Ironically, the family has never received royalties from the song. As was commonplace during that time in history, the legal copyright became the property of the company that published the material. As a rule, the song-writers were paid a one-time fee. To make a living, Boyce taught private voice lessons and worked at a variety of jobs including dairy farming and insurance and nursery sales

During his later years, Boyce and his wife moved into town where he and a nephew, M. B. Carlton, were partners in the Ideal Fruit Market on West College Street. There, Boyce sold single copies of the song for a small amount of money.
Although he is often overlooked, Boyce is an important part of Tennessee's musical history. Wolfe said, With the exception of Uncle Dave Macon's music, Boyce's song is the most important musical composition to come out of Rutherford County.

Wolfe added that he thinks the earliest professional recording of the piece was per-formed by the John Daniel Quartet on their private Daniel label. Initially, this group had been one of the Vaughan Company's traveling quartets. The job of these traveling musical groups was to perform, for free, the Vaughan songbook compositions in churches through-out the Southeast and beyond so that congregations, once given a sampling of the music, would want to order songbooks.
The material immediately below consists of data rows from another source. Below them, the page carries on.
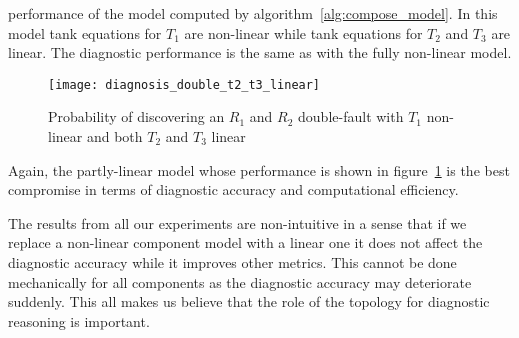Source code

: performance of the model computed by
algorithm~\ref{alg:compose_model}. In this model tank equations for
$T_1$ are non-linear while tank equations for $T_2$ and $T_3$ are
linear. The diagnostic performance is the same as with the fully
non-linear model.
%
\begin{figure}[htb]
  \centering
  \texttt{[image: diagnosis\_double\_t2\_t3\_linear]}
  \caption{Probability of discovering an $R_1$ and $R_2$ double-fault with $T_1$ non-linear and both $T_2$ and $T_3$ linear}
  \label{fig:diagnosis_double_t2_t3_linear}
\end{figure}
\par
%
Again, the partly-linear model whose performance is shown in
figure~\ref{fig:diagnosis_double_t2_t3_linear} is the best
compromise in terms of diagnostic accuracy and computational
efficiency.
\par
The results from all our experiments are non-intuitive in a sense that
if we replace a non-linear component model with a linear one it does
not affect the diagnostic accuracy while it improves other
metrics. This cannot be done mechanically for all components as the
diagnostic accuracy may deteriorate suddenly. This all makes us believe
that the role of the topology for diagnostic reasoning is important.
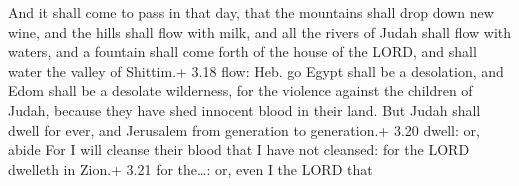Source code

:  And it shall come to pass in that day, that the
mountains shall drop down new wine, and the hills shall flow with milk,
and all the rivers of Judah shall flow with waters, and a fountain shall
come forth of the house of the LORD, and shall water the valley of
Shittim.+ 3.18 flow: Heb. go  Egypt shall be a desolation,
and Edom shall be a desolate wilderness, for the violence against the
children of Judah, because they have shed innocent blood in their land.
 But Judah shall dwell for ever, and Jerusalem from
generation to generation.+ 3.20 dwell: or, abide  For I
will cleanse their blood that I have not cleansed: for the LORD dwelleth
in Zion.+ 3.21 for the\ldots: or, even I the LORD that
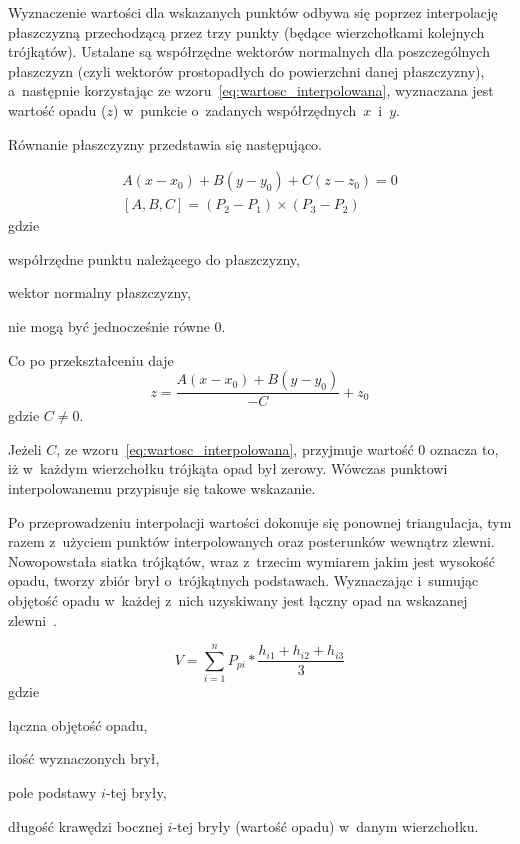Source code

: Wyznaczenie wartości dla wskazanych punktów odbywa się poprzez interpolację płaszczyzną przechodzącą przez trzy punkty (będące wierzchołkami kolejnych trójkątów). Ustalane są współrzędne wektorów normalnych dla poszczególnych płaszczyzn (czyli wektorów prostopadłych do powierzchni danej płaszczyzny), a~następnie korzystając ze wzoru~\ref{eq:wartosc_interpolowana}, wyznaczana jest wartość opadu ($z$) w~punkcie o~zadanych współrzędnych~$x$~i~$y$.

Równanie płaszczyzny przedstawia się następująco.

\begin{equation}
\begin{gathered}
A(x - x_0) + B(y - y_0) + C(z - z_0) = 0 \\
[A, B, C] = (P_2 - P_1) \times (P_3 - P_2)
\label{eq:rownanie_plaszczyzny}
\end{gathered}
\end{equation}
gdzie
\begin{description}[leftmargin=3cm, itemsep=0cm, labelsep=0cm]
	\item[$x_0, y_0, z_0$] współrzędne punktu należącego do płaszczyzny,
	\item[{[}$A, B, C${]}] wektor normalny płaszczyzny, %
	\item[$A, B, C$] nie mogą być jednocześnie równe 0.
\end{description}
%
Co po przekształceniu daje
\begin{equation}
\label{eq:wartosc_interpolowana}
	z = \frac{A(x - x_0) + B(y - y_0)}{-C} + z_0
\end{equation}
gdzie $C \neq 0$.


Jeżeli $C$, ze wzoru~\ref{eq:wartosc_interpolowana}, przyjmuje wartość 0 oznacza to, iż w~każdym wierzchołku trójkąta opad był zerowy. Wówczas punktowi interpolowanemu przypisuje się takowe wskazanie.

Po przeprowadzeniu interpolacji wartości dokonuje się ponownej triangulacja, tym razem z~użyciem punktów interpolowanych oraz posterunków wewnątrz zlewni. Nowopowstała siatka trójkątów, wraz z~trzecim wymiarem jakim jest wysokość opadu, tworzy zbiór brył o~trójkątnych podstawach. Wyznaczając i~sumując objętość opadu w~każdej z~nich uzyskiwany jest łączny opad na wskazanej zlewni~\cite{matematyka_poradnik, mathMonthly}.

\begin{equation}
	V = \sum_{i=1}^{n}P_{pi}*\frac{h_{i1}+h_{i2}+h_{i3}}{3}
\label{eq:opad_powierzchniowy}
\end{equation}
gdzie
\begin{description}[leftmargin=3cm, itemsep=0cm, labelsep=0cm]
	\item[$V$] łączna objętość opadu,
	\item[$n$] ilość wyznaczonych brył,
	\item[$P_{pi}$] pole podstawy $i$-tej bryły,
	\item[$h_{i1}, h_{i2}, h_{i3}$] długość krawędzi bocznej $i$-tej bryły (wartość opadu) w~danym wierzchołku.
\end{description}




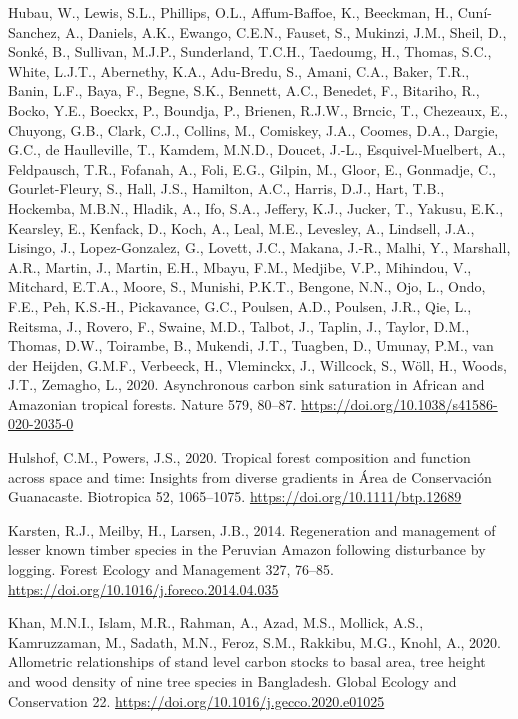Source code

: \documentclass[
  12pt,
]{article}
\newlength{\cslhangindent}
\newlength{\cslentryspacingunit} %
\newenvironment{CSLReferences}[2] %
 {%
  \setlength{\parindent}{0pt}
  \ifodd #1
  \let\oldpar\par
  \def\par{\hangindent=\cslhangindent\oldpar}
  \fi
  \setlength{\parskip}{#2\cslentryspacingunit}
 }%
 {}
\begin{document}
\begin{CSLReferences}{1}{0}
\leavevmode{}%
Hubau, W., Lewis, S.L., Phillips, O.L., Affum-Baffoe, K., Beeckman, H., Cuní-Sanchez, A., Daniels, A.K., Ewango, C.E.N., Fauset, S., Mukinzi, J.M., Sheil, D., Sonké, B., Sullivan, M.J.P., Sunderland, T.C.H., Taedoumg, H., Thomas, S.C., White, L.J.T., Abernethy, K.A., Adu-Bredu, S., Amani, C.A., Baker, T.R., Banin, L.F., Baya, F., Begne, S.K., Bennett, A.C., Benedet, F., Bitariho, R., Bocko, Y.E., Boeckx, P., Boundja, P., Brienen, R.J.W., Brncic, T., Chezeaux, E., Chuyong, G.B., Clark, C.J., Collins, M., Comiskey, J.A., Coomes, D.A., Dargie, G.C., de Haulleville, T., Kamdem, M.N.D., Doucet, J.-L., Esquivel-Muelbert, A., Feldpausch, T.R., Fofanah, A., Foli, E.G., Gilpin, M., Gloor, E., Gonmadje, C., Gourlet-Fleury, S., Hall, J.S., Hamilton, A.C., Harris, D.J., Hart, T.B., Hockemba, M.B.N., Hladik, A., Ifo, S.A., Jeffery, K.J., Jucker, T., Yakusu, E.K., Kearsley, E., Kenfack, D., Koch, A., Leal, M.E., Levesley, A., Lindsell, J.A., Lisingo, J., Lopez-Gonzalez, G., Lovett, J.C., Makana, J.-R., Malhi, Y., Marshall, A.R., Martin, J., Martin, E.H., Mbayu, F.M., Medjibe, V.P., Mihindou, V., Mitchard, E.T.A., Moore, S., Munishi, P.K.T., Bengone, N.N., Ojo, L., Ondo, F.E., Peh, K.S.-H., Pickavance, G.C., Poulsen, A.D., Poulsen, J.R., Qie, L., Reitsma, J., Rovero, F., Swaine, M.D., Talbot, J., Taplin, J., Taylor, D.M., Thomas, D.W., Toirambe, B., Mukendi, J.T., Tuagben, D., Umunay, P.M., van der Heijden, G.M.F., Verbeeck, H., Vleminckx, J., Willcock, S., Wöll, H., Woods, J.T., Zemagho, L., 2020. Asynchronous carbon sink saturation in {African} and {Amazonian} tropical forests. Nature 579, 80--87. \url{https://doi.org/10.1038/s41586-020-2035-0}

\leavevmode{}%
Hulshof, C.M., Powers, J.S., 2020. Tropical forest composition and function across space and time: {Insights} from diverse gradients in {Área} de {Conservación Guanacaste}. Biotropica 52, 1065--1075. \url{https://doi.org/10.1111/btp.12689}

\leavevmode{}%
Karsten, R.J., Meilby, H., Larsen, J.B., 2014. Regeneration and management of lesser known timber species in the {Peruvian Amazon} following disturbance by logging. Forest Ecology and Management 327, 76--85. \url{https://doi.org/10.1016/j.foreco.2014.04.035}

\leavevmode{}%
Khan, M.N.I., Islam, M.R., Rahman, A., Azad, M.S., Mollick, A.S., Kamruzzaman, M., Sadath, M.N., Feroz, S.M., Rakkibu, M.G., Knohl, A., 2020. Allometric relationships of stand level carbon stocks to basal area, tree height and wood density of nine tree species in {Bangladesh}. Global Ecology and Conservation 22. \url{https://doi.org/10.1016/j.gecco.2020.e01025}


\end{CSLReferences}
\end{document}
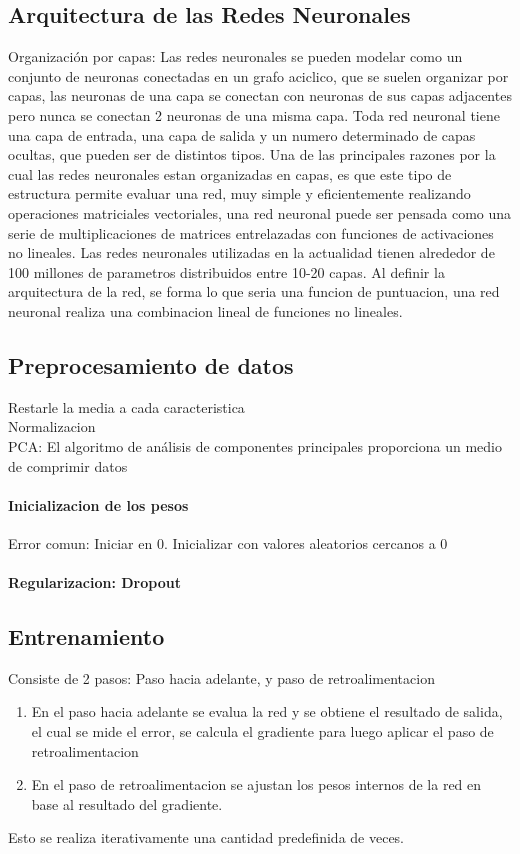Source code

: \documentclass[a4paper,11pt,spanish]{book}
\begin{document}
    \subsection {Arquitectura de las Redes Neuronales}
      Organización por capas: Las redes neuronales se pueden modelar como un conjunto de neuronas conectadas en un grafo aciclico, que se suelen organizar por capas, las neuronas de una capa
      se conectan con neuronas de sus capas adjacentes pero nunca se conectan 2 neuronas de una misma capa.
      Toda red neuronal tiene una capa de entrada, una capa de salida y un numero determinado de capas ocultas, que pueden ser de distintos tipos.
      Una de las principales razones por la cual las redes neuronales estan organizadas en capas, es que este tipo de estructura permite evaluar una red, muy simple y eficientemente realizando
      operaciones matriciales vectoriales, una red neuronal puede ser pensada como una serie de multiplicaciones de matrices entrelazadas con funciones de activaciones no lineales.
      Las redes neuronales utilizadas en la actualidad tienen alrededor de 100 millones de parametros distribuidos entre 10-20 capas.
      Al definir la arquitectura de la red, se forma lo que seria una funcion de puntuacion, una red neuronal realiza una combinacion lineal de funciones no lineales. 

    \subsection {Preprocesamiento de datos}
	Restarle la media a cada caracteristica \\
	Normalizacion \\
	PCA: El algoritmo de análisis de componentes principales proporciona un medio de comprimir datos \\

    \paragraph {Inicializacion de los pesos}
      Error comun: Iniciar en 0.
      Inicializar con valores aleatorios cercanos a 0 

    \paragraph {Regularizacion: Dropout}


    \subsection {Entrenamiento}
      Consiste de 2 pasos: Paso hacia adelante, y paso de retroalimentacion
      \begin{enumerate}
      \item En el paso hacia adelante se evalua la red y se obtiene el resultado de salida, el cual se mide el error, se calcula el gradiente para luego aplicar el paso de retroalimentacion
	\item En el paso de retroalimentacion se ajustan los pesos internos de la red en base al resultado del gradiente.
      \end{enumerate}
      Esto se realiza iterativamente una cantidad predefinida de veces.
\end{document}
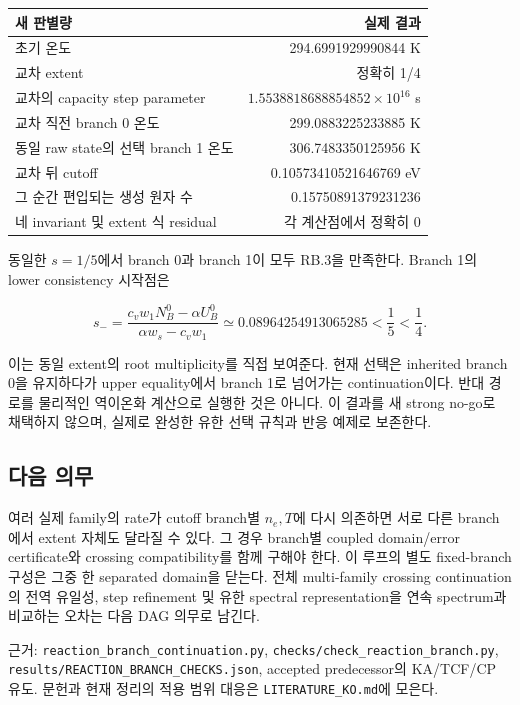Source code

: \documentclass[11pt,a4paper]{article}
\begin{document}
\begin{longtable}[]{@{}lr@{}}
\toprule\noalign{}
새 판별량 & 실제 결과 \\
\midrule\noalign{}
\endhead
\bottomrule\noalign{}
\endlastfoot
초기 온도 & 294.6991929990844 K \\
교차 extent & 정확히 1/4 \\
교차의 capacity step parameter & \(1.5538818688854852\times10^{16}\) s \\
교차 직전 branch 0 온도 & 299.0883225233885 K \\
동일 raw state의 선택 branch 1 온도 & 306.7483350125956 K \\
교차 뒤 cutoff & 0.10573410521646769 eV \\
그 순간 편입되는 생성 원자 수 & 0.15750891379231236 \\
네 invariant 및 extent 식 residual & 각 계산점에서 정확히 0 \\
\end{longtable}

동일한 \(s=1/5\)에서 branch 0과 branch 1이 모두 RB.3을 만족한다. Branch 1의 lower consistency 시작점은

\[s_- =\frac{c_vw_1N_B^0-\alpha U_B^0}{\alpha w_s-c_vw_1}
\simeq0.08964254913065285 <\frac15<\frac14.\tag{RB.18}\]

이는 동일 extent의 root multiplicity를 직접 보여준다. 현재 선택은 inherited branch 0을 유지하다가 upper equality에서 branch 1로 넘어가는 continuation이다. 반대 경로를 물리적인 역이온화 계산으로 실행한 것은 아니다. 이 결과를 새 strong no-go로 채택하지 않으며, 실제로 완성한 유한 선택 규칙과 반응 예제로 보존한다.

\hypertarget{uxb2e4uxc74c-uxc758uxbb34}{%
\subsection{다음 의무}\label{uxb2e4uxc74c-uxc758uxbb34}}

여러 실제 family의 rate가 cutoff branch별 \(n_e,T\)에 다시 의존하면 서로 다른 branch에서 extent 자체도 달라질 수 있다. 그 경우 branch별 coupled domain/error certificate와 crossing compatibility를 함께 구해야 한다. 이 루프의 별도 fixed-branch 구성은 그중 한 separated domain을 닫는다. 전체 multi-family crossing continuation의 전역 유일성, step refinement 및 유한 spectral representation을 연속 spectrum과 비교하는 오차는 다음 DAG 의무로 남긴다.

근거: \nolinkurl{reaction_branch_continuation.py}, \nolinkurl{checks/check_reaction_branch.py}, \nolinkurl{results/REACTION_BRANCH_CHECKS.json}, accepted predecessor의 KA/TCF/CP 유도. 문헌과 현재 정리의 적용 범위 대응은 \texttt{LITERATURE\_KO.md}에 모은다.
\end{document}
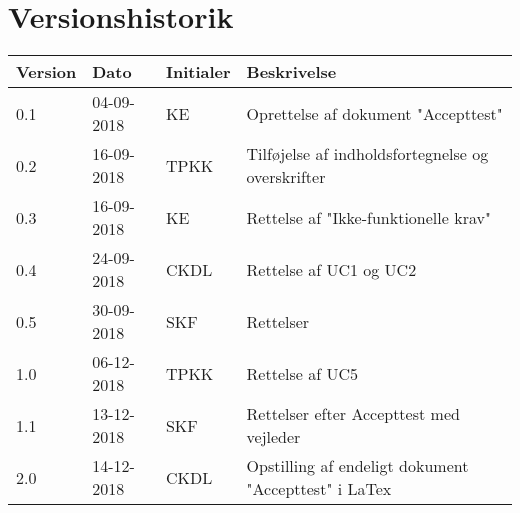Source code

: \chapter*{Versionshistorik}

\begin{table}[h!]
	\begin{tabular}{l|l|l|l}
		{\color[HTML]{187ABD} \textbf{Version}} & {\color[HTML]{187ABD} \textbf{Dato}} & {\color[HTML]{187ABD} \textbf{Initialer}} & {\color[HTML]{187ABD} \textbf{Beskrivelse}} \\ \hline
		0.1 & {\color[HTML]{000000} 04-09-2018} & KE & Oprettelse af dokument "Accepttest" \\ \hline
		0.2 & 16-09-2018 & TPKK & Tilføjelse af indholdsfortegnelse og overskrifter \\ \hline
		0.3 & 16-09-2018 & KE & Rettelse af "Ikke-funktionelle krav" \\ \hline
		0.4 & 24-09-2018 & CKDL & Rettelse af UC1 og UC2 \\ \hline
		0.5 & 30-09-2018 & SKF & Rettelser \\ \hline
		1.0 & 06-12-2018 & TPKK & Rettelse af UC5 \\ \hline
		1.1 & 13-12-2018 & SKF & Rettelser efter Accepttest med vejleder \\ \hline
		2.0 & 14-12-2018 & CKDL & Opstilling af endeligt dokument "Accepttest" i LaTex
	\end{tabular}
\end{table}

\clearpage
In Daniel's case, the group became so popular that they soon struck out on their own and, in the 1940s, became one of the hit acts of the Grand Ole Opry. Interestingly, one of the early members of this foursome was West Tennessee native Gordon Stoker, who would go on to become a member of the Jordanaires, made famous for their work with Elvis.

The exposure the tune received from appearing in songbooks, combined with its performance on the Opry, propelled Boyce's song to new heights. Bluegrass great Ralph Stanley recorded the song. Later, Emmylou Harris, Ricky Skaggs, the Judds, The Bishops, and others also cut it.

In 1993, the song was sung by Ben Speer and family on the Bill Gaither "Christmas Homecoming Video, and it continues to be performed in Gaither holiday concerts.

More recently, Beautiful Star of Bethlehem has been released by bluegrass entertainer Rhonda Vincent and country music's Patty Loveless.

According to family members, music was a part of Boyce's life until his last breath. Shortly before his passing in October 1968, as his family gathered around his bed, Boyce raised his arm and started beating out time, like he was leading a song. Daddy was singing Meet Me There just before he died, Eads remembers.
During this holiday season, the saga of a simple man and his music will shine on wherever Beautiful Star of Bethlehem is sung.